Menos autoridade! quer dizer dívidas pagas, servidões abolidas, hipotecas levantadas, rendas reembolsadas, despesas de culto, de justiça e de Estado suprimidas; crédito gratuito, trocas igual associação livre, valor regulado; educação, trabalho, propriedade, domicílio, bom mercado, garantias; Menos antagonismo, menos guerra, menos centralização, menos governo, menos sacerdotes. Não é a sociedade saída da sua esfera, caminhando numa posição invertida, de baixo para cima?
Menos autoridade! quer dizer ainda, o contrato livre em lugar da lei absolutista; a transacção voluntária em lugar da arbitragem do Estado, a justiça equitativa e recíproca em lugar da justiça soberana e distributiva; a moral racional em lugar da moral revelada; o equilíbrio das forças substituídas pelo equilíbrio dos poderes; a unidade económica em lugar da centralização política. Mais uma vez, não é isto o que ousei chamar uma conversão completa, uma rotação sobre si mesma, uma revolução?”
Os anarquistas, que repugnam aceitar o patronato duma individualidade, mesmo ilustre, não hesitaram entretanto a reclamarem-se de Proudhon e em verem nele o primeiro teórico da doutrina.
Desde 1874, encontramos no Bulletin de la Fédération jurassienne, orgão dos primeiros anarquistas militantes após a sua ruptura com Marx, a seguinte declaração precisa: “ A anarquia não é uma invenção de bakunine; se queremos ligar absolutamente ligar as doutrinas a nomes de homens, é necessário dizer anarquia proudhoniana, pois Proudhon é o verdadeiro pai da teoria an-arquista.”

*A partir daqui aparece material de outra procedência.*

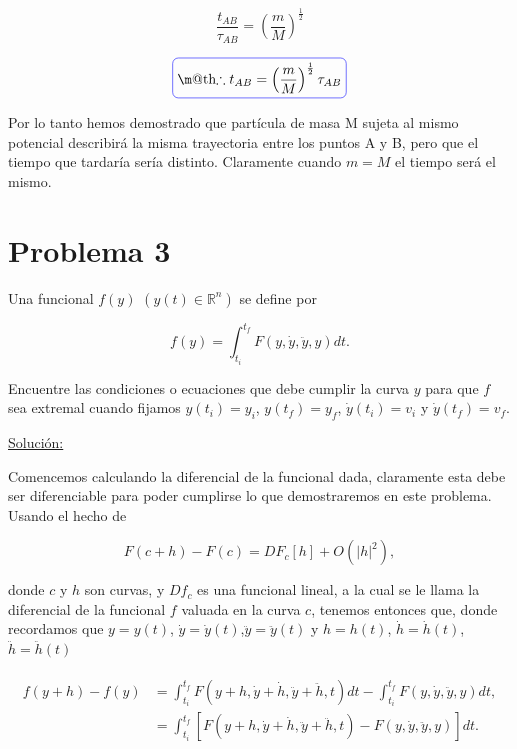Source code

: \documentclass[a4paper,10pt]{article}
\makeatletter
\numberwithin{equation}{section}
\newcommand*{\boxcolor}{blue}
\renewcommand{\boxed}[1]{\textcolor{\boxcolor}{%
\tikz[baseline={([yshift=-1ex]current bounding box.center)}] \node [rectangle, minimum width=1ex,rounded corners,draw] {\normalcolor\m@th$\displaystyle#1$};}}
\makeatother
\begin{document}
\begin{equation}
 \frac{t_{AB}}{\tau_{AB}} = \left(\frac{m}{M}\right)^{\frac{1}{2}}
\end{equation}

\begin{equation}
 \boxed{\therefore t_{AB} = \left(\frac{m}{M}\right)^{\frac{1}{2}}\tau_{AB}}
\end{equation}

Por lo tanto hemos demostrado que  partícula de masa M sujeta al mismo potencial 
describirá la misma trayectoria entre los puntos A y B, pero que el tiempo que tardaría sería distinto. Claramente cuando 
$m = M$ el tiempo será el mismo.





\section{Problema 3}

Una funcional $f(y)$ $(y(t) \in \mathbb{R}^n)$ se define por 

$$
f(y) = \int_{t_{i}}^{t_{f}} F(y,\dot{y},\ddot{y},y)dt.
$$

Encuentre las condiciones o ecuaciones que debe cumplir la curva $y$ para que $f$ sea
extremal cuando fijamos $y(t_i) = y_i$, $y(t_f)=y_f$, $\dot{y}(t_i) = v_i$ y
$\dot{y}(t_f) = v_f$.

\vspace{.3cm}

\underline{Solución:} \vspace{.3cm}

Comencemos calculando la diferencial de la funcional dada, claramente esta debe ser 
diferenciable para poder cumplirse lo que demostraremos en este problema. Usando 
el hecho de 

\begin{equation}
 F(c+h) - F(c) = DF_c[h]+O(|h|^2),
 \label{eq:diferencialFuncional1}
\end{equation}

donde $c$ y $h$ son curvas, y $Df_c$ es una funcional lineal, a la cual se le llama 
la diferencial de la funcional $f$ valuada en la curva $c$, tenemos entonces que, 
donde recordamos que $y = y(t)$, $\dot{y} = \dot{y}(t)$,$\ddot{y} = \ddot{y}(t)$ y $h=h(t)$, 
$\dot{h}=\dot{h}(t)$, $\ddot{h}=\ddot{h}(t)$

\begin{align}
\begin{split}
 f(y+h) - f(y) &= \int_{t_{i}}^{t_{f}} F(y+h,\dot{y}+ \dot{h}, \ddot{y} + \ddot{h}, t)dt -
 \int_{t_{i}}^{t_{f}} F(y,\dot{y},\ddot{y},y)dt, \\
	       &= \int_{t_{i}}^{t_{f}} \left[ F(y+h,\dot{y}+ \dot{h}, \ddot{y} + \ddot{h}, t)
	       -F(y,\dot{y},\ddot{y},y) \right]dt.
 \end{split}
\end{align}
\end{document}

Na sequência todos os teóricos libertários, sejam eles anarquistas-comunistas como Grave e Tcherkesooff, anarquistas-individualistas como V.Serge ou Benjamin R. Tucker, anarquistas sindicalistas como P. Besnard - e só estamos a citar alguns nomes tomados ao acaso - e todos reivindicam Proudhon.

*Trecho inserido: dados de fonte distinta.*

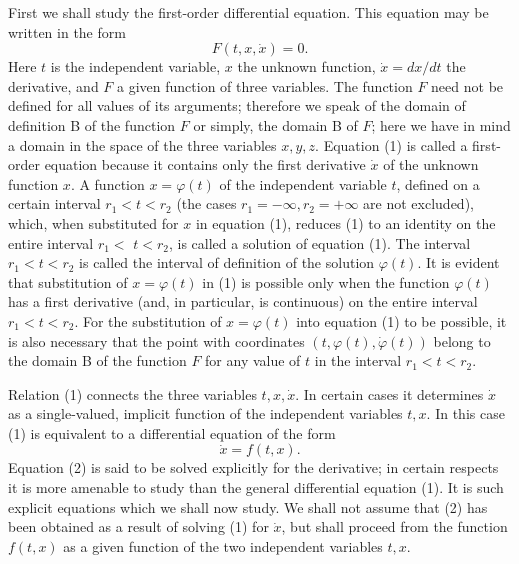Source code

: \documentclass[10pt,a5paper]{book}
\theoremstyle{plain}
\theoremstyle{definition}
\theoremstyle{remark}
\begin{document}
First we shall study the first-order differential equation. This equation may be written in the form
\begin{equation*}
F(t, x, \dot{x})=0 . \tag{1}
\end{equation*}
Here $t$ is the independent variable, $x$ the unknown function, $\dot{x}=d x / d t$ the derivative, and $F$ a given function of three variables. The function $F$ need not be defined for all values of its arguments; therefore we speak of
the domain of definition B of the function $F$ or simply, the domain B of $F$; here we have in mind a domain in the space of the three variables $x, y, z$. Equation (1) is called a first-order equation because it contains only the first derivative $\dot{x}$ of the unknown function $x$. A function $x=\varphi(t)$ of the independent variable $t$, defined on a certain interval $r_{1}<t<r_{2}$ (the cases $r_{1}=-\infty, r_{2}=+\infty$ are not excluded), which, when substituted for $x$ in equation (1), reduces (1) to an identity on the entire interval $r_{1}<$ $t<r_{2}$, is called a solution of equation (1). The interval $r_{1}<t<r_{2}$ is called the interval of definition of the solution $\varphi(t)$. It is evident that substitution of $x=\varphi(t)$ in (1) is possible only when the function $\varphi(t)$ has a first derivative (and, in particular, is continuous) on the entire interval $r_{1}<t<r_{2}$. For the substitution of $x=\varphi(t)$ into equation (1) to be possible, it is also necessary that the point with coordinates $(t, \varphi(t), \dot{\varphi}(t))$ belong to the domain B of the function $F$ for any value of $t$ in the interval $r_{1}<t<r_{2}$.

Relation (1) connects the three variables $t, x, \dot{x}$. In certain cases it determines $\dot{x}$ as a single-valued, implicit function of the independent variables $t, x$. In this case (1) is equivalent to a differential equation of the form
\begin{equation*}
\dot{x}=f(t, x) . \tag{2}
\end{equation*}
Equation (2) is said to be solved explicitly for the derivative; in certain respects it is more amenable to study than the general differential equation (1). It is such explicit equations which we shall now study. We shall not assume that (2) has been obtained as a result of solving (1) for $\dot{x}$, but shall proceed from the function $f(t, x)$ as a given function of the two independent variables $t, x$.
\end{document}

Bakunine e Kropotkine, cujo testemunho faz autoridade, celebraram ao desafio o quanto eles eram devedores a Proudhon. O primeiro, protestando pelo seu “ terno respeito (...) pela memória de Proudhon...”, vê no anarquismo “o proudhonismo largamente desenvolvido e empurrado até às suas últimas consequências”.
O segundo, tomando de aluguer as “páginas admiráveis sobre o Estado e a anarquia”, desenvolvidos por Proudhon, exalteceu este pensador “que sem conhecer a obra de Godwin, colocou de novo os fondamentos da anarquia”. Mas o testemunho mais célebre e o mais frequentemente citado é certamente o de Kropotkine no Processo de Lyon: “Censuraram-me ainda de ser o pai da anarquia. É muita honra que me querem fazer. O pai da anarquia é o imortal Proudhon, que a expôs pela primeira vez em 1848.”
Deste modo Proudhon aparece, tanto pela sua obra como pela homenagem que lhe foi feita, como o fundador da doutrina anarquista.